Consta da Lei nº 13.800/01, que:

Art. 44 – Encerrada a instrução, o interessado terá o direito de manifestar-se no prazo máximo de dez dias, salvo se outro prazo for legalmente fixado.

Art. 45 – Em caso de risco iminente, a Administração Pública poderá motivadamente adotar providências acauteladoras sem a prévia manifestação do interessado.

Desta forma como exposto, a Lei contempla a participação dos Interessados, sendo extensivo a todos os sujeitos procedimentais, dada a possibilidade de prejuízo a qualquer destes por envolver dever, ônus, sanção ou restrição a direitos.

No caso do PAD para apuração de transgressão disciplinar, entendemos que tanto o Sindicado, quanto o Denunciante (direito de representação), na condição de interessado, tem direito a essa manifestação nos autos, dada a ampla defesa e contraditório da Parte que ingressa no direito de representação.

Prazo esse arbitrado em 10 dias, o qual confronta com a Portaria, que em seu art. 43, concede 05 dias uteis para a apresentação de defesa, que neste conflito, permanece o prazo estabelecido na Lei de 10 dias:

Art. 43. A Defesa terá o prazo de 05 (cinco) dias úteis para apresentação das razões de defesa.


5. Quanto a motivação no procedimento meritório

O art. 54 da Portaria, determina:

Art. 54. A sindicância de natureza meritória deverá ser solucionada pela autoridade delegante, conforme prescreve o artigo 48 da presente norma, sem, contudo, emitir juízo de valor, e encaminhá-la à Comissão de Promoção de Oficiais (CPO), Comissão de Promoção de Praças (CPP) ou para a Comissão Permanente de Medalhas (CPM), para a devida apreciação.

O citado artigo é completamente ilegal e tendencioso. Ilegal por acumpliciar a ausência ao dever da Administração Pública motivar seus atos com indicação dos fatos e dos fundamentos jurídicos, que deve ser explícita, clara e congruente, bem como os motivos que firmaram o convencimento pessoal da autoridade julgadora, conforme a adotada Teoria dos Motivos Determinantes, conforme ensina Hely Lopes Meirelles:

"A motivação, portanto, deve apontar a causa e os elementos determinantes da prática do ato administrativo, bem como o dispositivo legal em que se funda. Esses motivos afetam de tal maneira a eficácia do ato que sobre eles se edificou a denominada teoria dos motivos determinantes, delineada pelas decisões do Conselho de Estado da França e sistematizada por Jèze (v. cap.

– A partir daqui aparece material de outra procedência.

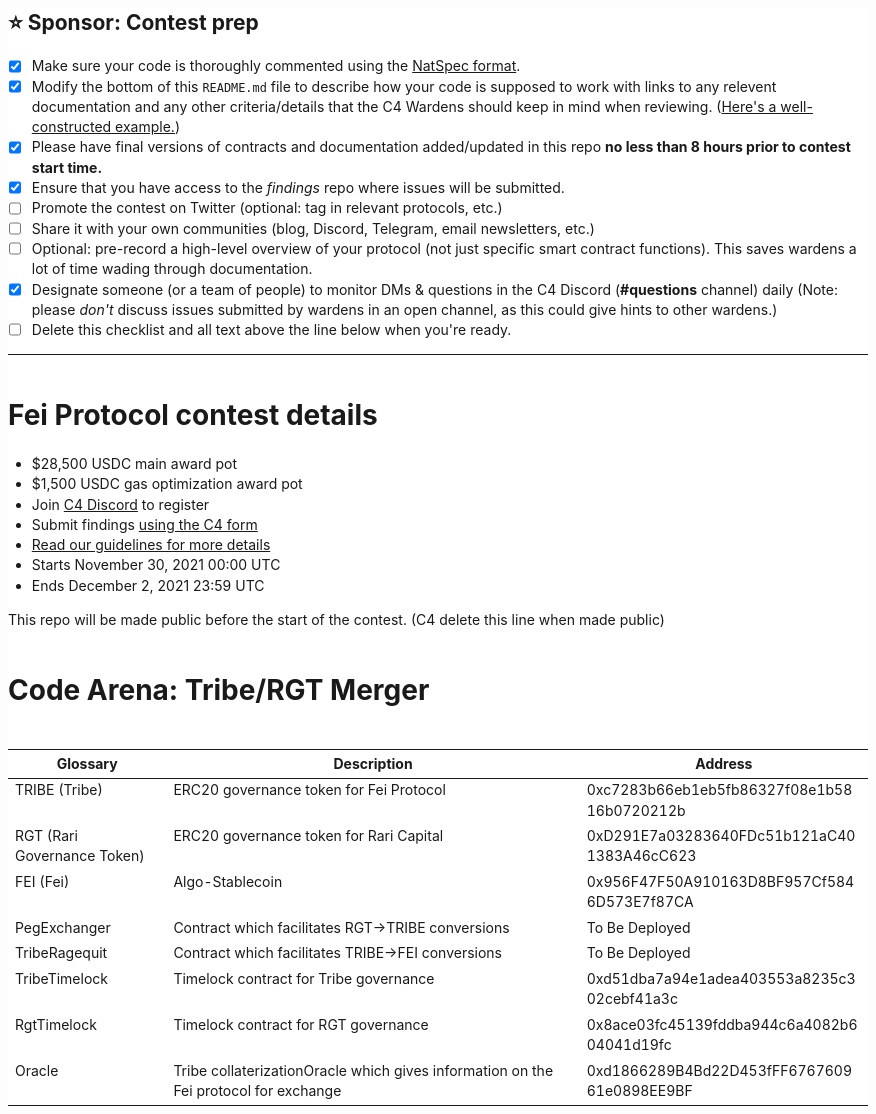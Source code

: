 ## ⭐️ Sponsor: Contest prep
- [x] Make sure your code is thoroughly commented using the [NatSpec format](https://docs.soliditylang.org/en/v0.5.10/natspec-format.html#natspec-format).
- [x] Modify the bottom of this `README.md` file to describe how your code is supposed to work with links to any relevent documentation and any other criteria/details that the C4 Wardens should keep in mind when reviewing. ([Here's a well-constructed example.](https://github.com/code-423n4/2021-06-gro/blob/main/README.md))
- [x] Please have final versions of contracts and documentation added/updated in this repo **no less than 8 hours prior to contest start time.**
- [x] Ensure that you have access to the _findings_ repo where issues will be submitted.
- [ ] Promote the contest on Twitter (optional: tag in relevant protocols, etc.)
- [ ] Share it with your own communities (blog, Discord, Telegram, email newsletters, etc.)
- [ ] Optional: pre-record a high-level overview of your protocol (not just specific smart contract functions). This saves wardens a lot of time wading through documentation.
- [x] Designate someone (or a team of people) to monitor DMs & questions in the C4 Discord (**#questions** channel) daily (Note: please *don't* discuss issues submitted by wardens in an open channel, as this could give hints to other wardens.)
- [ ] Delete this checklist and all text above the line below when you're ready.

---

# Fei Protocol contest details
- $28,500 USDC main award pot
- $1,500 USDC gas optimization award pot
- Join [C4 Discord](https://discord.gg/code4rena) to register
- Submit findings [using the C4 form](https://code4rena.com/contests/2021-11-fei-protocol-contest/submit)
- [Read our guidelines for more details](https://docs.code4rena.com/roles/wardens)
- Starts November 30, 2021 00:00 UTC
- Ends December 2, 2021 23:59 UTC

This repo will be made public before the start of the contest. (C4 delete this line when made public)


# Code Arena: Tribe/RGT Merger
#
| Glossary|Description|Address|
|-------------------------------|------------------------------------------------------|------------|
| TRIBE (Tribe)| ERC20 governance token for Fei Protocol|0xc7283b66eb1eb5fb86327f08e1b5816b0720212b|
| RGT (Rari Governance Token)| ERC20 governance token for Rari Capital |0xD291E7a03283640FDc51b121aC401383A46cC623|
| FEI (Fei) | Algo-Stablecoin |0x956F47F50A910163D8BF957Cf5846D573E7f87CA|
| PegExchanger | Contract which facilitates RGT->TRIBE conversions |To Be Deployed|
| TribeRagequit | Contract which facilitates TRIBE->FEI conversions |To Be Deployed|
| TribeTimelock | Timelock contract for Tribe governance |0xd51dba7a94e1adea403553a8235c302cebf41a3c|
| RgtTimelock | Timelock contract for RGT governance |0x8ace03fc45139fddba944c6a4082b604041d19fc|
| Oracle | Tribe collaterizationOracle which gives information on the Fei protocol for exchange| 0xd1866289B4Bd22D453fFF676760961e0898EE9BF|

IV, item V).

Em conclusão, com a Constituição de 1988 consagrando o princípio da moralidade e ampliando o do acesso ao Judiciário, a regra geral é a obrigatoriedade da motivação, para que a atuação ética do administrador fique demonstrada pela exposição dos motivos do ato e para garantir o próprio acesso ao Judiciário." (in "Direito Administrativo Brasileiro", 27ª edição, Malheiros Editores, São Paulo-2002, págs. 97/98).

Ainda decisão do Processo nº 0417079.25.2012.8.09.0051:

Tem-se, então, que a discricionariedade administrativa encontra-se limitada pela lei. Acerca da limitação do poder discricionário, JOSÉ DOS SANTOS CARVALHO FILHO explica que "um dos fatores exigidos para a legalidade do exercício desse poder consiste na adequação da conduta escolhida pelo agente à finalidade que a lei expressa. Se a conduta eleita destoa da finalidade da norma, é ela ilegítima e deve merecer o devido controle judicial. Outro fator é o da verificação dos motivos inspiradores da conduta. Se o agente não permite o exame dos fundamentos de fato ou de direito que mobilizaram sua decisão em certas situações em que seja necessária a sua averiguação, haverá, no mínimo, a fundada suspeita de má utilização do poder discricionário e de desvio de finalidade. Tais fatores constituem meios de evitar o indevido uso da discricionariedade administrativa e ainda possibilitam a revisão da conduta no âmbito da própria Administração ou na via judicial." (in "Manual de Direito Administrativo", 23ª ed., Rio de Janeiro, Lumen Juris, ano 2010, p. 55, g.). (TJGO, 1ª Vara da Fazenda Pública, Processo: 0417079.25.2012.8.09.0051, Juíza de Direito Zilmene Gomide da Silva Manzolli).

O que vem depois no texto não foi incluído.